Summary
Molex’s recent admission to misdated stock options would seem to indicate that its corporate governance and internal controls still leave much to be desired. Accordingly, stock analysts need to seriously look beyond the metrics!
Analysis
Molex has disclosed that some of its executives will voluntarily repay $685,000 to the company to negate gains they inappropriately realized from the exercise of certain "misdated" stock options and that certain unexercised options will be corrected by raising their respective exercise prices. Martin Slark, Molex's chief executive, attributed the misdating of the options to an unidentified plan administrator merely inputting the wrong grant dates into a computer system. Given Molex’s past accounting and corporate governance transgressions, my response to Molex’s latest explanation is merely “please….”
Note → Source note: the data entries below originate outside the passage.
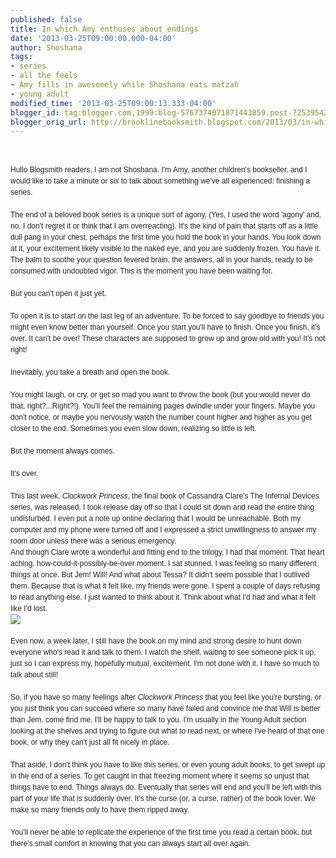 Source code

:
 ```yaml
---
published: false
title: In which Amy enthuses about endings
date: '2013-03-25T09:00:00.000-04:00'
author: Shoshana
tags:
- series
- all the feels
- Amy fills in awesomely while Shoshana eats matzah
- young adult
modified_time: '2013-03-25T09:00:13.333-04:00'
blogger_id: tag:blogger.com,1999:blog-5767374071871443859.post-7253954203873559490
blogger_orig_url: http://brooklinebooksmith.blogspot.com/2013/03/in-which-amy-enthuses-about-endings.html
---
```


<br /><div class="im" style="color: #222222; font-family: Helvetica, Arial, sans-serif; font-size: 12px; line-height: 18px;">Hullo Blogsmith readers, I am not Shoshana. I'm Amy, another children's bookseller, and I would like to take a minute or six to talk about something we've all experienced: finishing a series.<br /><br />The end of a beloved book series is a unique sort of agony. (Yes, I used the word 'agony' and, no, I don't regret it or think that I am overreacting). It's the kind of pain that starts off as a little dull pang in your chest, perhaps the first time you hold the book in your hands. You look down at it, your excitement likely visible to the naked eye, and you are suddenly frozen. You have it. The balm to soothe your question fevered brain, the answers, all in your hands, ready to be consumed with undoubted vigor. This is the moment you have been waiting for.<br /><br />But you can't open it just yet.<br /><br />To open it is to start on the last leg of an adventure. To be forced to say goodbye to friends you might even know better than yourself. Once you start you'll have to finish. Once you finish, it's over. It can't be over! These characters are supposed to grow up and grow old with you! It's not right!<br /><br />Inevitably, you take a breath and open the book.<br /><br />You might laugh, or cry, or get so mad you want to throw the book (but you would never do that, right?...Right?!). You'll feel the remaining pages dwindle under your fingers. Maybe you don't notice, or maybe you nervously watch the number count higher and higher as you get closer to the end. Sometimes you even slow down, realizing so little is left.<br /><br />But the moment always comes.<br /><br />It's over.<br /><br />This last week, <i>Clockwork Princess</i>, the final book of Cassandra Clare's The Infernal Devices series, was released. I took release day off so that I could sit down and read the entire thing undisturbed. I even put a note up online declaring that I would be unreachable. Both my computer and my phone were turned off and I expressed a strict unwillingness to answer my room door unless there was a serious emergency.<br /></div><span style="color: #222222; font-family: Helvetica, Arial, sans-serif; font-size: 12px; line-height: 18px;">And though Clare wrote a wonderful and fitting end to the trilogy, I had that moment. That heart aching, how-could-it-possibly-be-over moment. I sat stunned. I was feeling so many different things at once. But Jem! Will! And what about Tessa? It didn't seem possible that I outlived them. Because that is what it felt like, my friends were gone. I spent a couple of days refusing to read anything else. I just wanted to think about it. Think about what I'd had and what it felt like I'd lost.</span><br style="color: #222222; font-family: Helvetica, Arial, sans-serif; font-size: 12px; line-height: 18px;" /><div class="yj6qo ajU" style="color: #222222; font-family: Helvetica, Arial, sans-serif; font-size: 12px; line-height: 18px;"><div class="ajR" id=":7e" tabindex="0"><img class="ajT" src="https://mail.google.com/mail/u/0/images/cleardot.gif" /></div></div><span style="color: #222222; font-family: Helvetica, Arial, sans-serif; font-size: 12px; line-height: 18px;"></span><br style="color: #222222; font-family: Helvetica, Arial, sans-serif; font-size: 12px; line-height: 18px;" /><span style="color: #222222; font-family: Helvetica, Arial, sans-serif; font-size: 12px; line-height: 18px;">Even now, a week later, I still have the book on my mind and strong desire to hunt down everyone who's read it and talk to them. I watch the shelf, waiting to see someone pick it up, just so I can express my, hopefully mutual, excitement. I'm not done with it. I have so much to talk about still!</span><br style="color: #222222; font-family: Helvetica, Arial, sans-serif; font-size: 12px; line-height: 18px;" /><br style="color: #222222; font-family: Helvetica, Arial, sans-serif; font-size: 12px; line-height: 18px;" /><span style="color: #222222; font-family: Helvetica, Arial, sans-serif; font-size: 12px; line-height: 18px;">So, if you have so many feelings after <i>Clockwork Princess</i> that you feel like you're bursting, or you just think you can succeed where so many have failed and convince me that Will is better than Jem, come find me. I'll be happy to talk to you. I'm usually in the Young Adult section looking at the shelves and trying to figure out what to read next, or where I've heard of that one book, or why they can't just all fit nicely in place.</span><br style="color: #222222; font-family: Helvetica, Arial, sans-serif; font-size: 12px; line-height: 18px;" /><span style="color: #222222; font-family: Helvetica, Arial, sans-serif; font-size: 12px; line-height: 18px;"></span><br style="color: #222222; font-family: Helvetica, Arial, sans-serif; font-size: 12px; line-height: 18px;" /><span style="color: #222222; font-family: Helvetica, Arial, sans-serif; font-size: 12px; line-height: 18px;">That aside, I don't think you have to like this series, or even young adult books, to get swept up in the end of a series. To get caught in that freezing moment where it seems so unjust that things have to end. Things always do. Eventually that series will end and you'll be left with this part of your life that is suddenly over. It's the curse (or, a curse, rather) of the book lover. We make so many friends only to have them ripped away.</span><br style="color: #222222; font-family: Helvetica, Arial, sans-serif; font-size: 12px; line-height: 18px;" /><span style="color: #222222; font-family: Helvetica, Arial, sans-serif; font-size: 12px; line-height: 18px;"></span><br style="color: #222222; font-family: Helvetica, Arial, sans-serif; font-size: 12px; line-height: 18px;" /><span style="color: #222222; font-family: Helvetica, Arial, sans-serif; font-size: 12px; line-height: 18px;">You'll never be able to replicate the experience of the first time you read a certain book, but there's small comfort in knowing that you can always start all over again.&nbsp;</span>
It is fairly clear to me that Molex’s board and management leave much to be desired when it comes to corporate governance and internal controls, to put it nicely. For those not familiar with Molex, it not too long ago had to reluctantly acknowledge, only after being outed by its then auditors, Deloitte & Touche (“D&T”), to numerous accounting errors and irregularities. In that instance, Molex’s board and management also acted inappropriately, in my opinion, by not being sufficiently responsive to D&T’s repeatedly expressed concerns, ultimately resulting in D&T resigning. And, as I recall, during that accounting scandal, Molex’s board and management also attempted to merely attribute such accounting errors and irregularities to inadvertent acts or omissions by certain individuals that were subsequently reassigned within the company. However, the facts and circumstances in that instance clearly indicated to me that Molex had engaged in inappropriate earnings management on a number of fronts over a number of years. And now, with the more recent admission of backdated stock options, I have to wonder what may surface next!